Thermoelectric behavior of poly(3,4-ethylenedioxythiophene)/graphene composites depending on benzenesulfonate derivatives doped in polymer chains

Abstract

Ferric benzenesulfonate (Fe(Bzs)(3)), ferric para-methylbenzenesulfonate (Fe(p-MeBzs)(3)), and ferric para-ethylbenzenesulfonate (Fe(p-EtBzs)(3)) were synthesized and used as oxidants. Thermoelectric composites were fabricated from synthesized benzenesulfonate-doped poly(3,4-ethylenedioxythiophene) (PEDOT-Bzs), para-methylbenzenesulfonate-doped poly(3,4-ethylenedioxythiophene) (PEDOT-p-MeBzs), and para-ethylbenzenesulfonate-doped poly(3,4-ethylenedioxythiophene) (PEDOT-p-EtBzs) matrices with varied contents of conductive graphene filler.
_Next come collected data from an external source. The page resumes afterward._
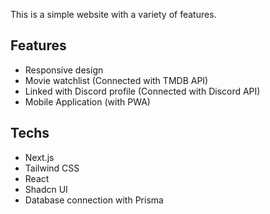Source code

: This is a simple website with a variety of features.

## Features

- Responsive design
- Movie watchlist (Connected with TMDB API)
- Linked with Discord profile (Connected with Discord API)
- Mobile Application (with PWA)

## Techs

- Next.js
- Tailwind CSS
- React
- Shadcn UI
- Database connection with Prisma

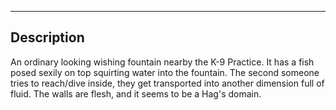 --------------------------------------------------------------------------------
## Description
An ordinary looking wishing fountain nearby the K-9 Practice. It has a fish posed sexily on top squirting water into the fountain. The second someone tries to reach/dive inside, they get transported into another dimension full of fluid. The walls are flesh, and it seems to be a Hag's domain. 
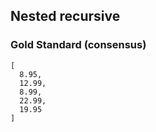 ## Nested recursive

###  Gold Standard (consensus)

    [
      8.95,
      12.99,
      8.99,
      22.99,
      19.95
    ]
Dodecylbenzenesulfonic acid was used as both a surfactant to form graphene micelles and a doping agent to coat a PEDOT layer on the graphene surface. The PEDOT-Bzs produced the highest electrical conductivity among the PEDOT materials, exhibiting higher doping level of the polymer main chain than the PEDOT-p-MeBzs and PEDOT-p-EtBzs. The electrical conductivity and the Seebeck coefficient of the composite increased significantly with increasing graphene content through the extended chain conformation, which reduces the charge carrier hopping barrier to increase carrier mobility. The maximum figure of merit (ZT) value of the PEDOT-Bzs composites with 75 wt% graphene filler content was estimated at 0.015 at room temperature, higher than that of PEDOT-p-MeBzs (0.013) and PEDOT-p-EtBzs (0.01).